Who can forget that fateful Sunday in January, 2017? President Donald Trump had just been inaugurated and we were all so innocent. Sure, we were scared about the future but little did we know how much members of the White House could flat out lie to the public with a straight face. It was this innocence that perhaps contributed to the shock and surprise when Kellyanne Conway went on NBC’s Meet the Press and told a baffled Chuck Todd that the White House press secretary wasn’t lying when he lied about crowd numbers at the inauguration. Instead, he was presenting “alternative facts,” she said.

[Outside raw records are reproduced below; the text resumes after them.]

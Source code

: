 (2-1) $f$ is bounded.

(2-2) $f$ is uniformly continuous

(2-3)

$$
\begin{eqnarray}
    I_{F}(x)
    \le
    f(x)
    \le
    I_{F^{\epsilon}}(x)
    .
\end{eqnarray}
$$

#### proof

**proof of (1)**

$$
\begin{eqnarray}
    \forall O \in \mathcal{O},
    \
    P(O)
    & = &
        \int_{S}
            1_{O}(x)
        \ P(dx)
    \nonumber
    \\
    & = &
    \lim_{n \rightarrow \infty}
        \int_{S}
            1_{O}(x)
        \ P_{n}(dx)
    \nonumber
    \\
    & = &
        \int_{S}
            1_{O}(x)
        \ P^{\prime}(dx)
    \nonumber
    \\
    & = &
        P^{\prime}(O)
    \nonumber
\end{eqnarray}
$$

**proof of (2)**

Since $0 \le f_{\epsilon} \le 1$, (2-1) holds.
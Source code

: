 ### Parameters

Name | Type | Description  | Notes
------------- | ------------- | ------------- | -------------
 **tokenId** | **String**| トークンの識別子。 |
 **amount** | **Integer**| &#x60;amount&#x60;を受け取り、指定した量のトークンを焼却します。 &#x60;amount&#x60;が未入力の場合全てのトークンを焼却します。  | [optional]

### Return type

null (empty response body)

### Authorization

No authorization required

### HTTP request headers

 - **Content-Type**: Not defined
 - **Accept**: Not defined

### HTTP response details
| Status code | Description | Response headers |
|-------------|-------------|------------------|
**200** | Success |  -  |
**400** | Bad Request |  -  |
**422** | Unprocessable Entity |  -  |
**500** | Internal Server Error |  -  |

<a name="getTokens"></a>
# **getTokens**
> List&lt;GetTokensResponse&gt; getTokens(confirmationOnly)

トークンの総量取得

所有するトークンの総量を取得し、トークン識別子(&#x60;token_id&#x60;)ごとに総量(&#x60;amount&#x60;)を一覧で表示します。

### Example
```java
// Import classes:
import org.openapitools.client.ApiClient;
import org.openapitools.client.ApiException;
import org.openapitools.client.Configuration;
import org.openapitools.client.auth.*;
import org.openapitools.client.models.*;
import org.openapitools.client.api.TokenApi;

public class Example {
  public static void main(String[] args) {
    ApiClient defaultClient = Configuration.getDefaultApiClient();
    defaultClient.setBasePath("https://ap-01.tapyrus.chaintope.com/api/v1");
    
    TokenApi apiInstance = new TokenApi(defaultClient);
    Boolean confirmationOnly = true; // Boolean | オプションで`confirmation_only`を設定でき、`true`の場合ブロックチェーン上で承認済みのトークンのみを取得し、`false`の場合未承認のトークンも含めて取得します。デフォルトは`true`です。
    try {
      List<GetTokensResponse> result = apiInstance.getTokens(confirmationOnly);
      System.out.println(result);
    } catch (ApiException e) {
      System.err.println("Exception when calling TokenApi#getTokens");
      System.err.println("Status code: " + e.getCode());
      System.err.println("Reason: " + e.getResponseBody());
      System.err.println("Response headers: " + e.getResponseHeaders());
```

Those two words rocketed the political sphere and have now become shorthand to referring to the White House’s seemingly alternative version of reality. But now, Trump’s lawyer seems to have come up with a new version of the infamous phrase. On ABC’s Meet the Press, George Stephanopoulos asked lawyer Jay Sekulow to explain just why he has changed his story so frequently about what Trump knew and when he knew it regarding the 2016 Trump Tower meeting. Sekulow had denied the president was involved in crafting his son’s response to reports about the meeting, which later proved to be a lie. “Why did you deny President Trump’s involvement?” Stephanopoulos asked. “When did you learn that the denial wasn’t true?” Sekulow blamed “bad information” but his response is worth reading in full:
Well, let me tell you two things on that one. Number one, as you know, George, I was in the case at that point, what? A couple of weeks. And there was a lot of information that was gathering and as my colleague Rudy Giuliani said, I had—I had bad information at that time and made a mistake in my statement. I’ve talked about that before. That happens when you have cases like this.
As far as when did we correct it, the important part is the information that we’ve shared with the Office of Special Counsel—I’m not going to get into the details—but we were very clear as to the situation involving that trip and the – and the statements that were made to the New York Times. So I think it’s very important to point out that in a situation like this, you have—over time, facts develop.
In what is perhaps a sign of the times, Stephanopoulos didn’t even seem to flinch at the words “over time, facts develop.”